■ Exercise: Check every line below for the word "config" and copy each one that has it.

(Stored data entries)
※
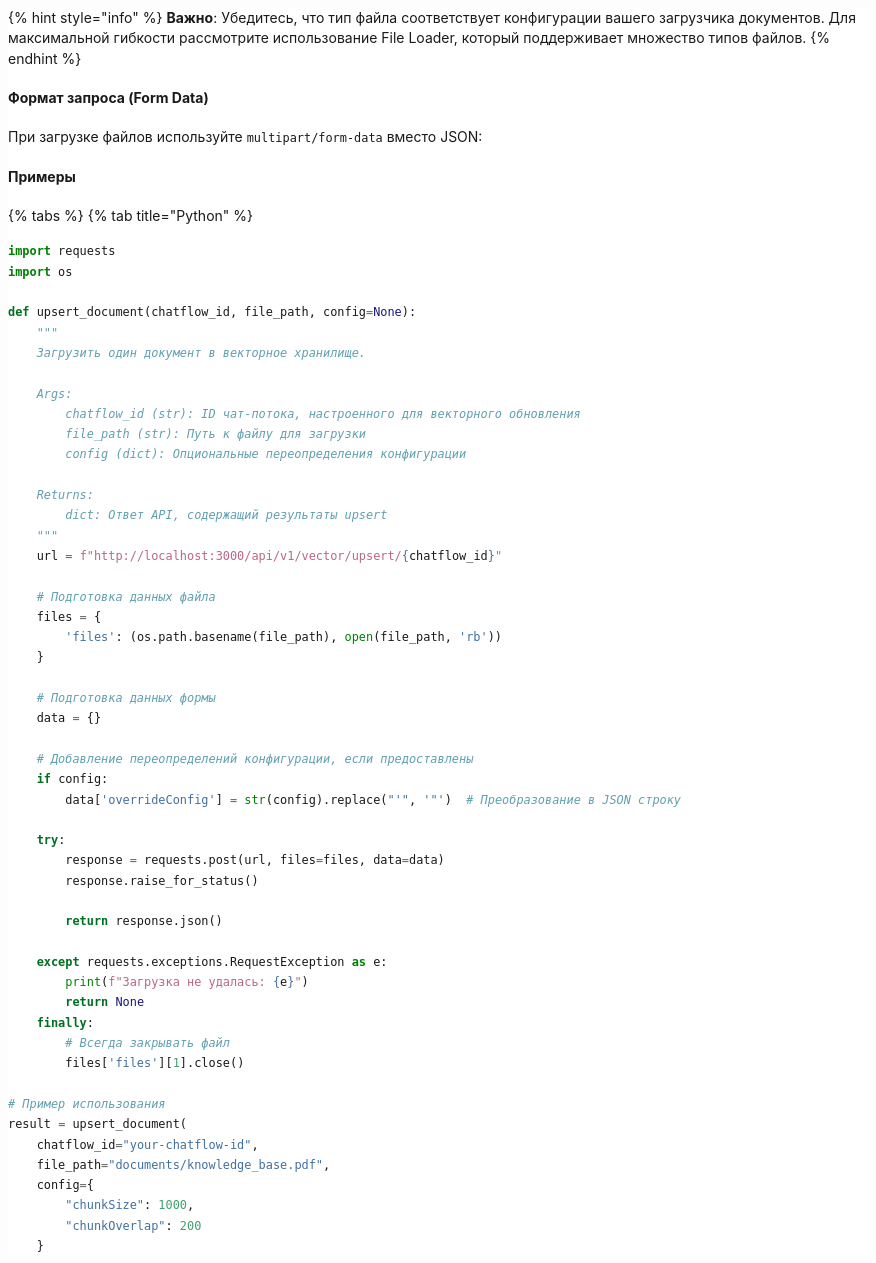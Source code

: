 {% hint style="info" %}
**Важно**: Убедитесь, что тип файла соответствует конфигурации вашего загрузчика документов. Для максимальной гибкости рассмотрите использование File Loader, который поддерживает множество типов файлов.
{% endhint %}

#### Формат запроса (Form Data)

При загрузке файлов используйте `multipart/form-data` вместо JSON:

#### Примеры

{% tabs %}
{% tab title="Python" %}
```python
import requests
import os

def upsert_document(chatflow_id, file_path, config=None):
    """
    Загрузить один документ в векторное хранилище.
    
    Args:
        chatflow_id (str): ID чат-потока, настроенного для векторного обновления
        file_path (str): Путь к файлу для загрузки
        config (dict): Опциональные переопределения конфигурации
    
    Returns:
        dict: Ответ API, содержащий результаты upsert
    """
    url = f"http://localhost:3000/api/v1/vector/upsert/{chatflow_id}"
    
    # Подготовка данных файла
    files = {
        'files': (os.path.basename(file_path), open(file_path, 'rb'))
    }
    
    # Подготовка данных формы
    data = {}
    
    # Добавление переопределений конфигурации, если предоставлены
    if config:
        data['overrideConfig'] = str(config).replace("'", '"')  # Преобразование в JSON строку
    
    try:
        response = requests.post(url, files=files, data=data)
        response.raise_for_status()
        
        return response.json()
        
    except requests.exceptions.RequestException as e:
        print(f"Загрузка не удалась: {e}")
        return None
    finally:
        # Всегда закрывать файл
        files['files'][1].close()

# Пример использования
result = upsert_document(
    chatflow_id="your-chatflow-id",
    file_path="documents/knowledge_base.pdf",
    config={
        "chunkSize": 1000,
        "chunkOverlap": 200
    }
```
※
■ Answer for the task:
def upsert_document(chatflow_id, file_path, config=None):
        config (dict): Опциональные переопределения конфигурации
    if config:
        data['overrideConfig'] = str(config).replace("'", '"')  # Преобразование в JSON строку
    config={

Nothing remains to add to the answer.